### Assigned task
Look through the listing below and report every line that contains "inscription".

Top of Exercise inputs

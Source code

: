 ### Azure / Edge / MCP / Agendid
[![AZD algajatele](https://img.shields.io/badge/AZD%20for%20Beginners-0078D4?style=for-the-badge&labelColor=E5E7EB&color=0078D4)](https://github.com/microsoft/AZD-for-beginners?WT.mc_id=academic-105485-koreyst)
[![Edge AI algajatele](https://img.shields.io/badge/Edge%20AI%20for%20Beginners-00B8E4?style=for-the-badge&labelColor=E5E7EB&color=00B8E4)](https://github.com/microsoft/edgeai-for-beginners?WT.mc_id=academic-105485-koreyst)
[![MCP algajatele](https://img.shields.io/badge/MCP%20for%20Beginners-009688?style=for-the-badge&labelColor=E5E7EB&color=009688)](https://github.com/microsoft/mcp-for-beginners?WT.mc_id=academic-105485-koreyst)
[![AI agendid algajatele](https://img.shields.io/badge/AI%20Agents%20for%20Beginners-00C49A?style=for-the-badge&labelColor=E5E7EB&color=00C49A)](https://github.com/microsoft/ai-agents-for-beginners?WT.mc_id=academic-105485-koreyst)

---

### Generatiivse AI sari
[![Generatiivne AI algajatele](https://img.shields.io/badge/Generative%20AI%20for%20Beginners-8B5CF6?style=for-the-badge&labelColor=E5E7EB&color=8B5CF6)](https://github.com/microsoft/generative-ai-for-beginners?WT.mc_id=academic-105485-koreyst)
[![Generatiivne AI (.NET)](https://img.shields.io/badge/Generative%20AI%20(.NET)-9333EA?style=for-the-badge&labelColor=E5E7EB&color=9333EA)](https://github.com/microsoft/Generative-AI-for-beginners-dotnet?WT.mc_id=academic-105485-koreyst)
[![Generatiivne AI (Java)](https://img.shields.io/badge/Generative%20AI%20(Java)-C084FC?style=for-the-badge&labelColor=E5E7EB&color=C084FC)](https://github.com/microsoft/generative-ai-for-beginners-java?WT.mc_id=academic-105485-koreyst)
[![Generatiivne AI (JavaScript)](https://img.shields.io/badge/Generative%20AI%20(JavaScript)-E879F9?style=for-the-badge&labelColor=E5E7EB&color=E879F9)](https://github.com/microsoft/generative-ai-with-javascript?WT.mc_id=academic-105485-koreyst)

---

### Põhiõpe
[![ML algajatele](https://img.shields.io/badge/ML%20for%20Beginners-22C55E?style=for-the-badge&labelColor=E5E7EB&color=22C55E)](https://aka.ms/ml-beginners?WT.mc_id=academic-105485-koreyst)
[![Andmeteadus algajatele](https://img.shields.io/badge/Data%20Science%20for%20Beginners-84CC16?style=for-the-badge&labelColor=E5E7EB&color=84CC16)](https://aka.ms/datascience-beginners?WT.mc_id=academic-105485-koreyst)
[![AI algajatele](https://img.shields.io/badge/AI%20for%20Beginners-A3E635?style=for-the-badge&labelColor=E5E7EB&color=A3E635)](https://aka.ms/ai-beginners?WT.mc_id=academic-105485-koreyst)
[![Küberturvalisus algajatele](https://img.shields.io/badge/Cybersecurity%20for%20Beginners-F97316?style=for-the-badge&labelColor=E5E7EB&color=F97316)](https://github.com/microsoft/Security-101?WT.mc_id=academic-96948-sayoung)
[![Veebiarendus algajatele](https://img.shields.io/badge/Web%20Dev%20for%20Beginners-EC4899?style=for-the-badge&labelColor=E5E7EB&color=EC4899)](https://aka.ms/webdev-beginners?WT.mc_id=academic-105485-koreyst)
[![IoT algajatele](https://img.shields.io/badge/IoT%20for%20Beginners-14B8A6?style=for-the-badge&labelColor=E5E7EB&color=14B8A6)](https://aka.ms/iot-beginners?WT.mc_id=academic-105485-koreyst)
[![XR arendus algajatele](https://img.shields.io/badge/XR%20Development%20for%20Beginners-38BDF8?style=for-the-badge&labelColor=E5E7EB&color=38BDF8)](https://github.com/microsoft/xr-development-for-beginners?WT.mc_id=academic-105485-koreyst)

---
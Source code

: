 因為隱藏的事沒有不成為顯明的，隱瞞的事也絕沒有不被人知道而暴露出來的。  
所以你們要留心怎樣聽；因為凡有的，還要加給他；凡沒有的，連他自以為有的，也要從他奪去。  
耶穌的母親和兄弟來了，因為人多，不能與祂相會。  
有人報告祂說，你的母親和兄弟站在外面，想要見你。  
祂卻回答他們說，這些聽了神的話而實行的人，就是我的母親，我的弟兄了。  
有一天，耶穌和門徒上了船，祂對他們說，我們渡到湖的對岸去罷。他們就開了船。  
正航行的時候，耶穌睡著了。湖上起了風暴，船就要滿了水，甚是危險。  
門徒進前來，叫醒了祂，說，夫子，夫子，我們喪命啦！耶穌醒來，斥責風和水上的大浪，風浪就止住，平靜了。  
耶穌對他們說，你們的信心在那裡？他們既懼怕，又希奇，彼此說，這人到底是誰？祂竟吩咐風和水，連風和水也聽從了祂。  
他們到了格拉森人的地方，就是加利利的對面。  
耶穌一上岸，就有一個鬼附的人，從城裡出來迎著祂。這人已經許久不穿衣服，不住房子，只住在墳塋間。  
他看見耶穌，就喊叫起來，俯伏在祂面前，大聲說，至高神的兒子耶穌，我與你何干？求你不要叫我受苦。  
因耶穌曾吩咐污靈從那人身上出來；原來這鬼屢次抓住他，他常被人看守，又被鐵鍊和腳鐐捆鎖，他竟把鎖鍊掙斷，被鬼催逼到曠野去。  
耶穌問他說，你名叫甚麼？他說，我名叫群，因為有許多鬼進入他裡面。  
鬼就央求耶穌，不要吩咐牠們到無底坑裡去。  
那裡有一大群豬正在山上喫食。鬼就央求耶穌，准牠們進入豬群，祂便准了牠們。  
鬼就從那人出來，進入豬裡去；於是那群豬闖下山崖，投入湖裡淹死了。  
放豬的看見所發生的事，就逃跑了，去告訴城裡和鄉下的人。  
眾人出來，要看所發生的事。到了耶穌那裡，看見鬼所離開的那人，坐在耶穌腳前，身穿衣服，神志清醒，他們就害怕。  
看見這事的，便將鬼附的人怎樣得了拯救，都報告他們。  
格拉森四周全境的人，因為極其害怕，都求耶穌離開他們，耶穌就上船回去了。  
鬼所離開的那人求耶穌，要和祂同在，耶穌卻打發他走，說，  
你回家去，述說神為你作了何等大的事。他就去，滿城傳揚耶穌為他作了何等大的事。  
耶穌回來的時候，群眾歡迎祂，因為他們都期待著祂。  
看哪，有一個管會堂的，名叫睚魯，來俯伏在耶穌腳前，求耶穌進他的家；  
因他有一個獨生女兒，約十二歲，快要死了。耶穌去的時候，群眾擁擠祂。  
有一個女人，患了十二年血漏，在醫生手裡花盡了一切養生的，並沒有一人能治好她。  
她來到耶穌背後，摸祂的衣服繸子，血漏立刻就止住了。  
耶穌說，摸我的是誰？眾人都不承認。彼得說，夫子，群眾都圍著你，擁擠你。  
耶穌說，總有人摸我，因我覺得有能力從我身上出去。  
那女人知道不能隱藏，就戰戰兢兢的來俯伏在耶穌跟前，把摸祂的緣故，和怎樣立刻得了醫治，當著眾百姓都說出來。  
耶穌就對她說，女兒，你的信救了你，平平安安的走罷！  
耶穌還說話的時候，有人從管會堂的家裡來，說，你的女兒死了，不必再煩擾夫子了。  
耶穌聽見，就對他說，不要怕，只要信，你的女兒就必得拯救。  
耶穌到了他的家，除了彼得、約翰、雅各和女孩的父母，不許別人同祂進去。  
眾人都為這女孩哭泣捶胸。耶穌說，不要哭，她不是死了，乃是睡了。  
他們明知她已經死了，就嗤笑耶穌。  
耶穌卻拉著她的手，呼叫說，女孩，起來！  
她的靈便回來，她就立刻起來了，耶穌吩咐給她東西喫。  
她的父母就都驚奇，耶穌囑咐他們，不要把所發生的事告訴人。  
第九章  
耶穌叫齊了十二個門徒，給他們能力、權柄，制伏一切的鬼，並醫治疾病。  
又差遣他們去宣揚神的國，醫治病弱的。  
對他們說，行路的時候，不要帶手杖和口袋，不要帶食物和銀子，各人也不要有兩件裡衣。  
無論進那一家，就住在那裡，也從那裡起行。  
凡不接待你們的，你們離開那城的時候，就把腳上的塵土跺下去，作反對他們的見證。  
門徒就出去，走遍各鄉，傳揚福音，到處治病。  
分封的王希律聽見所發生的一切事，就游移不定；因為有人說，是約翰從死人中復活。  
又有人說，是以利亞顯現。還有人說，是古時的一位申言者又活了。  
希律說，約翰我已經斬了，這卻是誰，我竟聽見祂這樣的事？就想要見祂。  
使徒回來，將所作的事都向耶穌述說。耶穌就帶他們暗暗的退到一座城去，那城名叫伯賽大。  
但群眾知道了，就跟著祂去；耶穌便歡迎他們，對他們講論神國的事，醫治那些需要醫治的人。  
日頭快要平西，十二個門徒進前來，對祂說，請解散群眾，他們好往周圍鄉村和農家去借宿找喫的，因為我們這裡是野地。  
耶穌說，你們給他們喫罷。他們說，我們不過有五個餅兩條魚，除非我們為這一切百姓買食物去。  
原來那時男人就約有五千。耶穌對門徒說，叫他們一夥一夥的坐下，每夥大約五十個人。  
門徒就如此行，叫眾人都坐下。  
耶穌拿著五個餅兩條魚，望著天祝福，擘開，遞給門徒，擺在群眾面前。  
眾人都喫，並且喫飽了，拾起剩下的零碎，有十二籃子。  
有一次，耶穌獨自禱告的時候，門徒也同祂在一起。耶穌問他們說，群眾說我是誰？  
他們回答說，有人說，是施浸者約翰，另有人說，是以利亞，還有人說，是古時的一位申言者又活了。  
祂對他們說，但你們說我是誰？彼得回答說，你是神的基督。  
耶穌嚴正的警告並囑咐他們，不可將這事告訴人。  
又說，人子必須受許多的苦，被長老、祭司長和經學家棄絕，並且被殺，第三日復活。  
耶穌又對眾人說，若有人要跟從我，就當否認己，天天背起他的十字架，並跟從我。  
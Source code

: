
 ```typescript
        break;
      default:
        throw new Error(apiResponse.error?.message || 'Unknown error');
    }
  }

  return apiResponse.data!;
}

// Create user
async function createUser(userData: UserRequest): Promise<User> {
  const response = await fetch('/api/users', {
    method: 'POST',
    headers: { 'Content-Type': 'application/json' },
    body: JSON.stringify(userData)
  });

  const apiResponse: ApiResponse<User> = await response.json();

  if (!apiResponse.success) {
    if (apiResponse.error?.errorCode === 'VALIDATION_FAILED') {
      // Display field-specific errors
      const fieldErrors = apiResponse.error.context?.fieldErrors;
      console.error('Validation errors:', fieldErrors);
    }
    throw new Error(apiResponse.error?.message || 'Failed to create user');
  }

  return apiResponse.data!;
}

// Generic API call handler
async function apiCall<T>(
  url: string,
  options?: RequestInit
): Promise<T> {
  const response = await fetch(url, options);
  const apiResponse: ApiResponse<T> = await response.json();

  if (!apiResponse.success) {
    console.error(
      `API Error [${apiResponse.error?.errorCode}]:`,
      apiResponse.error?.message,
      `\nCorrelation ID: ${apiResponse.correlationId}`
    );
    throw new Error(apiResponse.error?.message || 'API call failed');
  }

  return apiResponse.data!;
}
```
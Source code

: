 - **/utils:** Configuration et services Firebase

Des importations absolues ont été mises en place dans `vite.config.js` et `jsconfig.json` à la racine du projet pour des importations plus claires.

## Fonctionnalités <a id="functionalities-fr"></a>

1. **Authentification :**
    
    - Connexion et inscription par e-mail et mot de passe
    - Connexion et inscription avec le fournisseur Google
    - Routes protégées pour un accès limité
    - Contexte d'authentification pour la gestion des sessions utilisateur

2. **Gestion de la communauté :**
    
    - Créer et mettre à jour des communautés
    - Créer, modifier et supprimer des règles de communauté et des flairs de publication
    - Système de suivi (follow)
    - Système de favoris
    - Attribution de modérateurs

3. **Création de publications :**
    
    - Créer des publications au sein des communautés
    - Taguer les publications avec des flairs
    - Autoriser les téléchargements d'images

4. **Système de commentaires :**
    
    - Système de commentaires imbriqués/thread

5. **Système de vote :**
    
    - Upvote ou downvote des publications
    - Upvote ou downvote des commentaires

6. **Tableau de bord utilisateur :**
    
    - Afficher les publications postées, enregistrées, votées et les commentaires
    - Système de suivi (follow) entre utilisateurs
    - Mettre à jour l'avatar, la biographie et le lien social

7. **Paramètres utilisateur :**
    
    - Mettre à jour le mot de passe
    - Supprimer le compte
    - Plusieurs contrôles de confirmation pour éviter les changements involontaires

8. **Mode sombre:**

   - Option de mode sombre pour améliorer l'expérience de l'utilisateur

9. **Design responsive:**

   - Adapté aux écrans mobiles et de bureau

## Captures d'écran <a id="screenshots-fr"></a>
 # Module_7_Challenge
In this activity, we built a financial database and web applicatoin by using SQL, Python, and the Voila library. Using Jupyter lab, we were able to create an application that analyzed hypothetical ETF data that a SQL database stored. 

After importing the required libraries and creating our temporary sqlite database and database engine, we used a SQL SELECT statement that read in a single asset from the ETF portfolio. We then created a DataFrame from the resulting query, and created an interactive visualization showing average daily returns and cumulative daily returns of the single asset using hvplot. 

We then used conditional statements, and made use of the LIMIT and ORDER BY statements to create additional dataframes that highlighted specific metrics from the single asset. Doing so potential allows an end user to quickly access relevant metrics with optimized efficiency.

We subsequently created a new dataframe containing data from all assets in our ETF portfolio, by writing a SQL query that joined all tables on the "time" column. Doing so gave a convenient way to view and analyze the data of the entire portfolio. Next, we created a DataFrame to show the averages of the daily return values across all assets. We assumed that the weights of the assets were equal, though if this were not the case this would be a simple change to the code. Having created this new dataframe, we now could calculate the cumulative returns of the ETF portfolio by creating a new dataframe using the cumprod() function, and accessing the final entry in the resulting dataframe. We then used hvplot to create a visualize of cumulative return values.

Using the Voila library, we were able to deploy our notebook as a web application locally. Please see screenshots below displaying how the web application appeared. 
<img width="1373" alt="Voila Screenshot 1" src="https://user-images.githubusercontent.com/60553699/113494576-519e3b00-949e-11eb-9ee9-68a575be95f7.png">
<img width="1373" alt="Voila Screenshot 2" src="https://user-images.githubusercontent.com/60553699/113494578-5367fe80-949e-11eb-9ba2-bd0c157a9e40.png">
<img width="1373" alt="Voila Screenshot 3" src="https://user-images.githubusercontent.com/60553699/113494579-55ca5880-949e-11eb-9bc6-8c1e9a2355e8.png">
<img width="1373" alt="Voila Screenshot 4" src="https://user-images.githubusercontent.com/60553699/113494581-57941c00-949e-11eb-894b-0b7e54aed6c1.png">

Bottom of Exercise inputs

### Expected answer
    - Connexion et inscription par e-mail et mot de passe
    - Connexion et inscription avec le fournisseur Google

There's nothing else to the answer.